Mrrl wrote:[...]
What if you take two n,3 skew duoprisms and glue the together by the prismatic cells? Is there a chance to get convex body? Also we may try to glue them by antiprismatic cells (and get two new bodies).
OK, so i've been doing a little thinking along this line of gluing our bipolyhedral rings to make new CRFs.
I think it's possible with the triangular biantiprismic ring; I'll calculate coordinates and try it later.
For the square biantiprismatic ring, I think gluing by the cubical facets won't give you a convex shape -- even in cube-centered projection you can see the square pyramids protrude outwards, which means the dihedral angle is > 90°, so the result of gluing will be non-convex.
However, I think it might be possible to glue two of them by their antiprismic cells; if i'm not mistaken, it should still be convex even though the angle between some of the cells will be very shallow. Unfortunately this is the harder case to investigate. For gluing by the cube face we can just mirror the coordinates, but gluing by the antiprisms is harder to calculate.

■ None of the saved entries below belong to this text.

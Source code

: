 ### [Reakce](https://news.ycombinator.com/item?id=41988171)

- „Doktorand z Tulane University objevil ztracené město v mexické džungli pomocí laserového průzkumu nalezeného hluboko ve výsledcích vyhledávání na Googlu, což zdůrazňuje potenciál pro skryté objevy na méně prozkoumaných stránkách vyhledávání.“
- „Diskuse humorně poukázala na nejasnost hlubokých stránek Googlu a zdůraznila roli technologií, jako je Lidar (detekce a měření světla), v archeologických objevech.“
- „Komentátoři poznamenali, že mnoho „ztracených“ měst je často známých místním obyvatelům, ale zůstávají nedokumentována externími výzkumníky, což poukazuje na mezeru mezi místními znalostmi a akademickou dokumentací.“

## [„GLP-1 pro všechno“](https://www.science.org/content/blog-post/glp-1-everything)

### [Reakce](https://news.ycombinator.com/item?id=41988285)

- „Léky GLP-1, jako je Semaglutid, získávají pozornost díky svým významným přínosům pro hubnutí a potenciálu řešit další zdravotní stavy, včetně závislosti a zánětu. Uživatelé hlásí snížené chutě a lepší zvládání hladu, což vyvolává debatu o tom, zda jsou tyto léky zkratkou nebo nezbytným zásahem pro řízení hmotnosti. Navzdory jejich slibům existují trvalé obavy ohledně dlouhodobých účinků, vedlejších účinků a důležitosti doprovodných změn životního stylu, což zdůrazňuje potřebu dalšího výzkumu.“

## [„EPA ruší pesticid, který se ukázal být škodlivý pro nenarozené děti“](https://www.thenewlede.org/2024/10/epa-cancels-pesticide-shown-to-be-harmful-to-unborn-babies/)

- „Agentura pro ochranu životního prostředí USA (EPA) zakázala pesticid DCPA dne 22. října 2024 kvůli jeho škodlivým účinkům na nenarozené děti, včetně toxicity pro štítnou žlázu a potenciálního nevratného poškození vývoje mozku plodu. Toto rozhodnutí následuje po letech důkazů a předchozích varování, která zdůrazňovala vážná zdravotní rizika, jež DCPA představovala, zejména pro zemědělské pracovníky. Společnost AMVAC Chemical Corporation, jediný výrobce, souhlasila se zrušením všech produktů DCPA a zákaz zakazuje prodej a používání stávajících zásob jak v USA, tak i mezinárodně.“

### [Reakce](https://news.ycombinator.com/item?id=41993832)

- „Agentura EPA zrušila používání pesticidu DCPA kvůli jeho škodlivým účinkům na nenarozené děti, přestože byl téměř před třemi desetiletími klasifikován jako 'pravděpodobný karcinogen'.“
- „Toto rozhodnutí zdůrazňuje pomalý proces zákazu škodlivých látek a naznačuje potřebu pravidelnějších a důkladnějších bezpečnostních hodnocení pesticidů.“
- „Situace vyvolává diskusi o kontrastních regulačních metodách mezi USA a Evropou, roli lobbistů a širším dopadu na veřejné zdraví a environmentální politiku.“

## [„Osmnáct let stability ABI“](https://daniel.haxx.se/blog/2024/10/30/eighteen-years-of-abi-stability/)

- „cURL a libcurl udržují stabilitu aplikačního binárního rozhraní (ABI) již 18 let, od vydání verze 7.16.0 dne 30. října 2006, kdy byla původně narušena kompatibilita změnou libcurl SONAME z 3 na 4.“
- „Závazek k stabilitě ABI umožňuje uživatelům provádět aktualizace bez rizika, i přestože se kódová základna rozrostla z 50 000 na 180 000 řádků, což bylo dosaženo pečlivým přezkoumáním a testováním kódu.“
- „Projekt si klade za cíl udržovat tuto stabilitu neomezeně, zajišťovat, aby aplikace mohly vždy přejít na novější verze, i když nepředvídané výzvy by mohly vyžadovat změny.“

EDIT: Actually, I just checked: attaching two copies of square biantiprismic rings by their square antiprism cells is also non-convex.
The tetrahedral cells protrude from the square antiprismic envelope of the parallel projection centered on the square antiprism, which means their dihedral angle > 90°. And actually, in general, I think the shape of an n-gonal antiprism will always cause some of the dihedral angles to be > 90°, so the only convex possibilities are the biantiprismic ring family itself. (Not 100% sure on this one, but I suspect this is true.